##### DATA FOR THE TASK #####
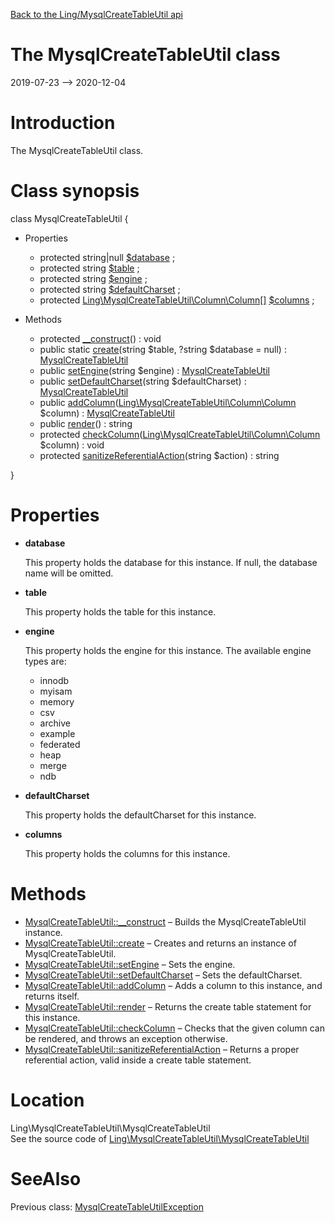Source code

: [Back to the Ling/MysqlCreateTableUtil api](https://github.com/lingtalfi/MysqlCreateTableUtil/blob/master/doc/api/Ling/MysqlCreateTableUtil.md)



The MysqlCreateTableUtil class
================
2019-07-23 --> 2020-12-04






Introduction
============

The MysqlCreateTableUtil class.



Class synopsis
==============


class <span class="pl-k">MysqlCreateTableUtil</span>  {

- Properties
    - protected string|null [$database](#property-database) ;
    - protected string [$table](#property-table) ;
    - protected string [$engine](#property-engine) ;
    - protected string [$defaultCharset](#property-defaultCharset) ;
    - protected [Ling\MysqlCreateTableUtil\Column\Column[]](https://github.com/lingtalfi/MysqlCreateTableUtil/blob/master/doc/api/Ling/MysqlCreateTableUtil/Column/Column.md) [$columns](#property-columns) ;

- Methods
    - protected [__construct](https://github.com/lingtalfi/MysqlCreateTableUtil/blob/master/doc/api/Ling/MysqlCreateTableUtil/MysqlCreateTableUtil/__construct.md)() : void
    - public static [create](https://github.com/lingtalfi/MysqlCreateTableUtil/blob/master/doc/api/Ling/MysqlCreateTableUtil/MysqlCreateTableUtil/create.md)(string $table, ?string $database = null) : [MysqlCreateTableUtil](https://github.com/lingtalfi/MysqlCreateTableUtil/blob/master/doc/api/Ling/MysqlCreateTableUtil/MysqlCreateTableUtil.md)
    - public [setEngine](https://github.com/lingtalfi/MysqlCreateTableUtil/blob/master/doc/api/Ling/MysqlCreateTableUtil/MysqlCreateTableUtil/setEngine.md)(string $engine) : [MysqlCreateTableUtil](https://github.com/lingtalfi/MysqlCreateTableUtil/blob/master/doc/api/Ling/MysqlCreateTableUtil/MysqlCreateTableUtil.md)
    - public [setDefaultCharset](https://github.com/lingtalfi/MysqlCreateTableUtil/blob/master/doc/api/Ling/MysqlCreateTableUtil/MysqlCreateTableUtil/setDefaultCharset.md)(string $defaultCharset) : [MysqlCreateTableUtil](https://github.com/lingtalfi/MysqlCreateTableUtil/blob/master/doc/api/Ling/MysqlCreateTableUtil/MysqlCreateTableUtil.md)
    - public [addColumn](https://github.com/lingtalfi/MysqlCreateTableUtil/blob/master/doc/api/Ling/MysqlCreateTableUtil/MysqlCreateTableUtil/addColumn.md)([Ling\MysqlCreateTableUtil\Column\Column](https://github.com/lingtalfi/MysqlCreateTableUtil/blob/master/doc/api/Ling/MysqlCreateTableUtil/Column/Column.md) $column) : [MysqlCreateTableUtil](https://github.com/lingtalfi/MysqlCreateTableUtil/blob/master/doc/api/Ling/MysqlCreateTableUtil/MysqlCreateTableUtil.md)
    - public [render](https://github.com/lingtalfi/MysqlCreateTableUtil/blob/master/doc/api/Ling/MysqlCreateTableUtil/MysqlCreateTableUtil/render.md)() : string
    - protected [checkColumn](https://github.com/lingtalfi/MysqlCreateTableUtil/blob/master/doc/api/Ling/MysqlCreateTableUtil/MysqlCreateTableUtil/checkColumn.md)([Ling\MysqlCreateTableUtil\Column\Column](https://github.com/lingtalfi/MysqlCreateTableUtil/blob/master/doc/api/Ling/MysqlCreateTableUtil/Column/Column.md) $column) : void
    - protected [sanitizeReferentialAction](https://github.com/lingtalfi/MysqlCreateTableUtil/blob/master/doc/api/Ling/MysqlCreateTableUtil/MysqlCreateTableUtil/sanitizeReferentialAction.md)(string $action) : string

}




Properties
=============

- <span id="property-database"><b>database</b></span>

    This property holds the database for this instance.
    If null, the database name will be omitted.
    
    

- <span id="property-table"><b>table</b></span>

    This property holds the table for this instance.
    
    

- <span id="property-engine"><b>engine</b></span>

    This property holds the engine for this instance.
    The available engine types are:
    
    - innodb
    - myisam
    - memory
    - csv
    - archive
    - example
    - federated
    - heap
    - merge
    - ndb
    
    

- <span id="property-defaultCharset"><b>defaultCharset</b></span>

    This property holds the defaultCharset for this instance.
    
    

- <span id="property-columns"><b>columns</b></span>

    This property holds the columns for this instance.
    
    



Methods
==============

- [MysqlCreateTableUtil::__construct](https://github.com/lingtalfi/MysqlCreateTableUtil/blob/master/doc/api/Ling/MysqlCreateTableUtil/MysqlCreateTableUtil/__construct.md) &ndash; Builds the MysqlCreateTableUtil instance.
- [MysqlCreateTableUtil::create](https://github.com/lingtalfi/MysqlCreateTableUtil/blob/master/doc/api/Ling/MysqlCreateTableUtil/MysqlCreateTableUtil/create.md) &ndash; Creates and returns an instance of MysqlCreateTableUtil.
- [MysqlCreateTableUtil::setEngine](https://github.com/lingtalfi/MysqlCreateTableUtil/blob/master/doc/api/Ling/MysqlCreateTableUtil/MysqlCreateTableUtil/setEngine.md) &ndash; Sets the engine.
- [MysqlCreateTableUtil::setDefaultCharset](https://github.com/lingtalfi/MysqlCreateTableUtil/blob/master/doc/api/Ling/MysqlCreateTableUtil/MysqlCreateTableUtil/setDefaultCharset.md) &ndash; Sets the defaultCharset.
- [MysqlCreateTableUtil::addColumn](https://github.com/lingtalfi/MysqlCreateTableUtil/blob/master/doc/api/Ling/MysqlCreateTableUtil/MysqlCreateTableUtil/addColumn.md) &ndash; Adds a column to this instance, and returns itself.
- [MysqlCreateTableUtil::render](https://github.com/lingtalfi/MysqlCreateTableUtil/blob/master/doc/api/Ling/MysqlCreateTableUtil/MysqlCreateTableUtil/render.md) &ndash; Returns the create table statement for this instance.
- [MysqlCreateTableUtil::checkColumn](https://github.com/lingtalfi/MysqlCreateTableUtil/blob/master/doc/api/Ling/MysqlCreateTableUtil/MysqlCreateTableUtil/checkColumn.md) &ndash; Checks that the given column can be rendered, and throws an exception otherwise.
- [MysqlCreateTableUtil::sanitizeReferentialAction](https://github.com/lingtalfi/MysqlCreateTableUtil/blob/master/doc/api/Ling/MysqlCreateTableUtil/MysqlCreateTableUtil/sanitizeReferentialAction.md) &ndash; Returns a proper referential action, valid inside a create table statement.





Location
=============
Ling\MysqlCreateTableUtil\MysqlCreateTableUtil<br>
See the source code of [Ling\MysqlCreateTableUtil\MysqlCreateTableUtil](https://github.com/lingtalfi/MysqlCreateTableUtil/blob/master/MysqlCreateTableUtil.php)



SeeAlso
==============
Previous class: [MysqlCreateTableUtilException](https://github.com/lingtalfi/MysqlCreateTableUtil/blob/master/doc/api/Ling/MysqlCreateTableUtil/Exception/MysqlCreateTableUtilException.md)<br>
#####
* [PROMPT] Give back the full listing verbatim, skipping each picture.

* [EXERCISE OUTPUT]
Source code

: [Back to the Ling/MysqlCreateTableUtil api](https://github.com/lingtalfi/MysqlCreateTableUtil/blob/master/doc/api/Ling/MysqlCreateTableUtil.md)



The MysqlCreateTableUtil class
================
2019-07-23 --> 2020-12-04






Introduction
============

The MysqlCreateTableUtil class.



Class synopsis
==============


class <span class="pl-k">MysqlCreateTableUtil</span>  {

- Properties
    - protected string|null [$database](#property-database) ;
    - protected string [$table](#property-table) ;
    - protected string [$engine](#property-engine) ;
    - protected string [$defaultCharset](#property-defaultCharset) ;
    - protected [Ling\MysqlCreateTableUtil\Column\Column[]](https://github.com/lingtalfi/MysqlCreateTableUtil/blob/master/doc/api/Ling/MysqlCreateTableUtil/Column/Column.md) [$columns](#property-columns) ;

- Methods
    - protected [__construct](https://github.com/lingtalfi/MysqlCreateTableUtil/blob/master/doc/api/Ling/MysqlCreateTableUtil/MysqlCreateTableUtil/__construct.md)() : void
    - public static [create](https://github.com/lingtalfi/MysqlCreateTableUtil/blob/master/doc/api/Ling/MysqlCreateTableUtil/MysqlCreateTableUtil/create.md)(string $table, ?string $database = null) : [MysqlCreateTableUtil](https://github.com/lingtalfi/MysqlCreateTableUtil/blob/master/doc/api/Ling/MysqlCreateTableUtil/MysqlCreateTableUtil.md)
    - public [setEngine](https://github.com/lingtalfi/MysqlCreateTableUtil/blob/master/doc/api/Ling/MysqlCreateTableUtil/MysqlCreateTableUtil/setEngine.md)(string $engine) : [MysqlCreateTableUtil](https://github.com/lingtalfi/MysqlCreateTableUtil/blob/master/doc/api/Ling/MysqlCreateTableUtil/MysqlCreateTableUtil.md)
    - public [setDefaultCharset](https://github.com/lingtalfi/MysqlCreateTableUtil/blob/master/doc/api/Ling/MysqlCreateTableUtil/MysqlCreateTableUtil/setDefaultCharset.md)(string $defaultCharset) : [MysqlCreateTableUtil](https://github.com/lingtalfi/MysqlCreateTableUtil/blob/master/doc/api/Ling/MysqlCreateTableUtil/MysqlCreateTableUtil.md)
    - public [addColumn](https://github.com/lingtalfi/MysqlCreateTableUtil/blob/master/doc/api/Ling/MysqlCreateTableUtil/MysqlCreateTableUtil/addColumn.md)([Ling\MysqlCreateTableUtil\Column\Column](https://github.com/lingtalfi/MysqlCreateTableUtil/blob/master/doc/api/Ling/MysqlCreateTableUtil/Column/Column.md) $column) : [MysqlCreateTableUtil](https://github.com/lingtalfi/MysqlCreateTableUtil/blob/master/doc/api/Ling/MysqlCreateTableUtil/MysqlCreateTableUtil.md)
    - public [render](https://github.com/lingtalfi/MysqlCreateTableUtil/blob/master/doc/api/Ling/MysqlCreateTableUtil/MysqlCreateTableUtil/render.md)() : string
    - protected [checkColumn](https://github.com/lingtalfi/MysqlCreateTableUtil/blob/master/doc/api/Ling/MysqlCreateTableUtil/MysqlCreateTableUtil/checkColumn.md)([Ling\MysqlCreateTableUtil\Column\Column](https://github.com/lingtalfi/MysqlCreateTableUtil/blob/master/doc/api/Ling/MysqlCreateTableUtil/Column/Column.md) $column) : void
    - protected [sanitizeReferentialAction](https://github.com/lingtalfi/MysqlCreateTableUtil/blob/master/doc/api/Ling/MysqlCreateTableUtil/MysqlCreateTableUtil/sanitizeReferentialAction.md)(string $action) : string

}




Properties
=============

- <span id="property-database"><b>database</b></span>

    This property holds the database for this instance.
    If null, the database name will be omitted.
    
    

- <span id="property-table"><b>table</b></span>

    This property holds the table for this instance.
    
    

- <span id="property-engine"><b>engine</b></span>

    This property holds the engine for this instance.
    The available engine types are:
    
    - innodb
    - myisam
    - memory
    - csv
    - archive
    - example
    - federated
    - heap
    - merge
    - ndb
    
    

- <span id="property-defaultCharset"><b>defaultCharset</b></span>

    This property holds the defaultCharset for this instance.
    
    

- <span id="property-columns"><b>columns</b></span>

    This property holds the columns for this instance.
    
    



Methods
==============

- [MysqlCreateTableUtil::__construct](https://github.com/lingtalfi/MysqlCreateTableUtil/blob/master/doc/api/Ling/MysqlCreateTableUtil/MysqlCreateTableUtil/__construct.md) &ndash; Builds the MysqlCreateTableUtil instance.
- [MysqlCreateTableUtil::create](https://github.com/lingtalfi/MysqlCreateTableUtil/blob/master/doc/api/Ling/MysqlCreateTableUtil/MysqlCreateTableUtil/create.md) &ndash; Creates and returns an instance of MysqlCreateTableUtil.
- [MysqlCreateTableUtil::setEngine](https://github.com/lingtalfi/MysqlCreateTableUtil/blob/master/doc/api/Ling/MysqlCreateTableUtil/MysqlCreateTableUtil/setEngine.md) &ndash; Sets the engine.
- [MysqlCreateTableUtil::setDefaultCharset](https://github.com/lingtalfi/MysqlCreateTableUtil/blob/master/doc/api/Ling/MysqlCreateTableUtil/MysqlCreateTableUtil/setDefaultCharset.md) &ndash; Sets the defaultCharset.
- [MysqlCreateTableUtil::addColumn](https://github.com/lingtalfi/MysqlCreateTableUtil/blob/master/doc/api/Ling/MysqlCreateTableUtil/MysqlCreateTableUtil/addColumn.md) &ndash; Adds a column to this instance, and returns itself.
- [MysqlCreateTableUtil::render](https://github.com/lingtalfi/MysqlCreateTableUtil/blob/master/doc/api/Ling/MysqlCreateTableUtil/MysqlCreateTableUtil/render.md) &ndash; Returns the create table statement for this instance.
- [MysqlCreateTableUtil::checkColumn](https://github.com/lingtalfi/MysqlCreateTableUtil/blob/master/doc/api/Ling/MysqlCreateTableUtil/MysqlCreateTableUtil/checkColumn.md) &ndash; Checks that the given column can be rendered, and throws an exception otherwise.
- [MysqlCreateTableUtil::sanitizeReferentialAction](https://github.com/lingtalfi/MysqlCreateTableUtil/blob/master/doc/api/Ling/MysqlCreateTableUtil/MysqlCreateTableUtil/sanitizeReferentialAction.md) &ndash; Returns a proper referential action, valid inside a create table statement.





Location
=============
Ling\MysqlCreateTableUtil\MysqlCreateTableUtil<br>
See the source code of [Ling\MysqlCreateTableUtil\MysqlCreateTableUtil](https://github.com/lingtalfi/MysqlCreateTableUtil/blob/master/MysqlCreateTableUtil.php)



SeeAlso
==============
Previous class: [MysqlCreateTableUtilException](https://github.com/lingtalfi/MysqlCreateTableUtil/blob/master/doc/api/Ling/MysqlCreateTableUtil/Exception/MysqlCreateTableUtilException.md)<br>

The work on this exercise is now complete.